[Data records — start]

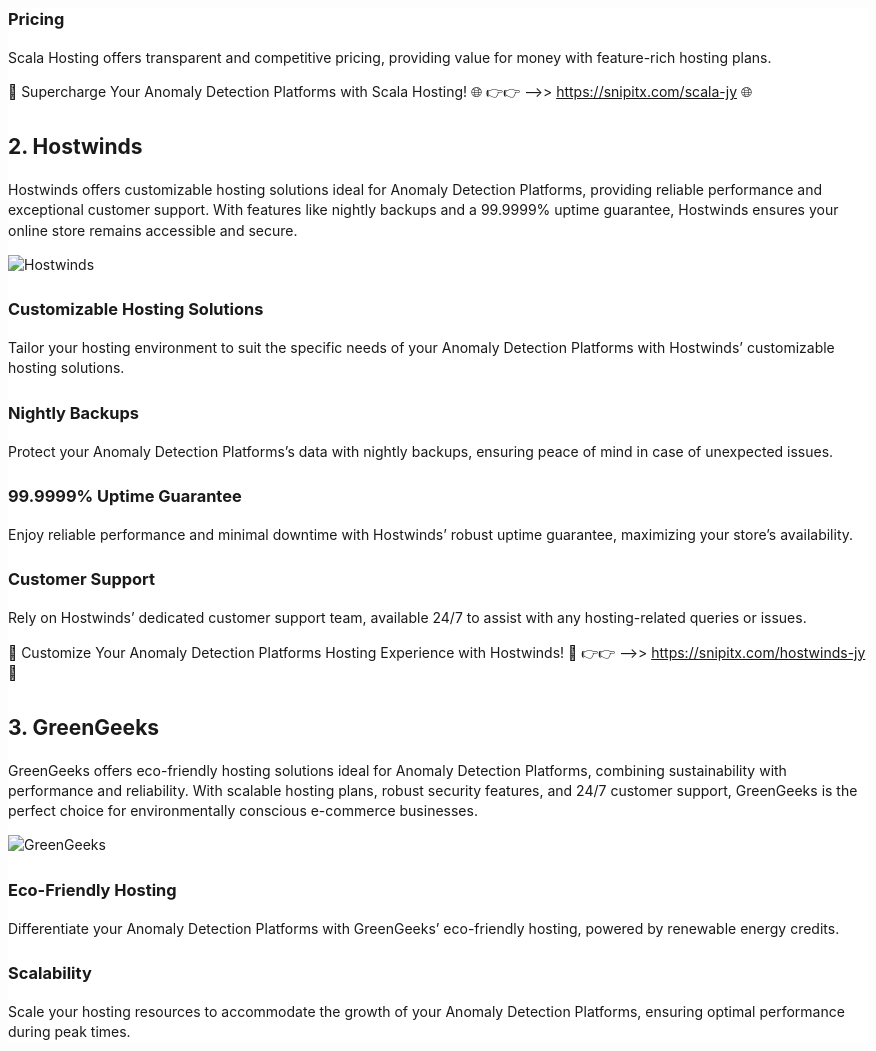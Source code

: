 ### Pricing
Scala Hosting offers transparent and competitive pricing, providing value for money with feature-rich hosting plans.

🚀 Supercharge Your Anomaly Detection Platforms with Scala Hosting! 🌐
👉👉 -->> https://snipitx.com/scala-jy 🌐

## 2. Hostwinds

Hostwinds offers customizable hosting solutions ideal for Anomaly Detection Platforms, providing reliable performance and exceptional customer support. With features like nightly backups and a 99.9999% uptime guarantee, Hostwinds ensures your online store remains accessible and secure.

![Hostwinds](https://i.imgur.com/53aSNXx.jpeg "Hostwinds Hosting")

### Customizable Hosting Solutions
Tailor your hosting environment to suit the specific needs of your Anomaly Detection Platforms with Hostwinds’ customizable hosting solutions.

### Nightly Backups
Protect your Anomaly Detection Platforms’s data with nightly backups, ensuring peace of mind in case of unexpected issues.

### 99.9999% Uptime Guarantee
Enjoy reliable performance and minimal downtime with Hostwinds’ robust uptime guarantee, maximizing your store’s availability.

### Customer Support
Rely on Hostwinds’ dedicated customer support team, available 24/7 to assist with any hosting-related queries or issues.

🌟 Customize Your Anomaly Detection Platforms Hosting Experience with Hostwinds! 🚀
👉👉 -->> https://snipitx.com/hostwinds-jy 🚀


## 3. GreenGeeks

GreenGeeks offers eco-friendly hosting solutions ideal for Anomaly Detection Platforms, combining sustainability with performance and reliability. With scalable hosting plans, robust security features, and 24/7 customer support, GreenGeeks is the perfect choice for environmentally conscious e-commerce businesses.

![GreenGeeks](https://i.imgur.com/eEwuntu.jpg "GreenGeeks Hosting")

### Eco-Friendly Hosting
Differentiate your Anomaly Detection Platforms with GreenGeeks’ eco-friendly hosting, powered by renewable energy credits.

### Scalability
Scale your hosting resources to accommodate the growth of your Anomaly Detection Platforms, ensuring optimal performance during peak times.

[Data records — finish]

# [Work to complete]
Omit all pictures while transcribing the entries verbatim.

# [Solved problem]
Source code

: ### Pricing
Scala Hosting offers transparent and competitive pricing, providing value for money with feature-rich hosting plans.

🚀 Supercharge Your Anomaly Detection Platforms with Scala Hosting! 🌐
👉👉 -->> https://snipitx.com/scala-jy 🌐

## 2. Hostwinds

Hostwinds offers customizable hosting solutions ideal for Anomaly Detection Platforms, providing reliable performance and exceptional customer support. With features like nightly backups and a 99.9999% uptime guarantee, Hostwinds ensures your online store remains accessible and secure.

![Hostwinds](https://i.imgur.com/53aSNXx.jpeg "Hostwinds Hosting")

### Customizable Hosting Solutions
Tailor your hosting environment to suit the specific needs of your Anomaly Detection Platforms with Hostwinds’ customizable hosting solutions.

### Nightly Backups
Protect your Anomaly Detection Platforms’s data with nightly backups, ensuring peace of mind in case of unexpected issues.

### 99.9999% Uptime Guarantee
Enjoy reliable performance and minimal downtime with Hostwinds’ robust uptime guarantee, maximizing your store’s availability.

### Customer Support
Rely on Hostwinds’ dedicated customer support team, available 24/7 to assist with any hosting-related queries or issues.

🌟 Customize Your Anomaly Detection Platforms Hosting Experience with Hostwinds! 🚀
👉👉 -->> https://snipitx.com/hostwinds-jy 🚀


## 3. GreenGeeks

GreenGeeks offers eco-friendly hosting solutions ideal for Anomaly Detection Platforms, combining sustainability with performance and reliability. With scalable hosting plans, robust security features, and 24/7 customer support, GreenGeeks is the perfect choice for environmentally conscious e-commerce businesses.

![GreenGeeks](https://i.imgur.com/eEwuntu.jpg "GreenGeeks Hosting")

### Eco-Friendly Hosting
Differentiate your Anomaly Detection Platforms with GreenGeeks’ eco-friendly hosting, powered by renewable energy credits.

### Scalability
Scale your hosting resources to accommodate the growth of your Anomaly Detection Platforms, ensuring optimal performance during peak times.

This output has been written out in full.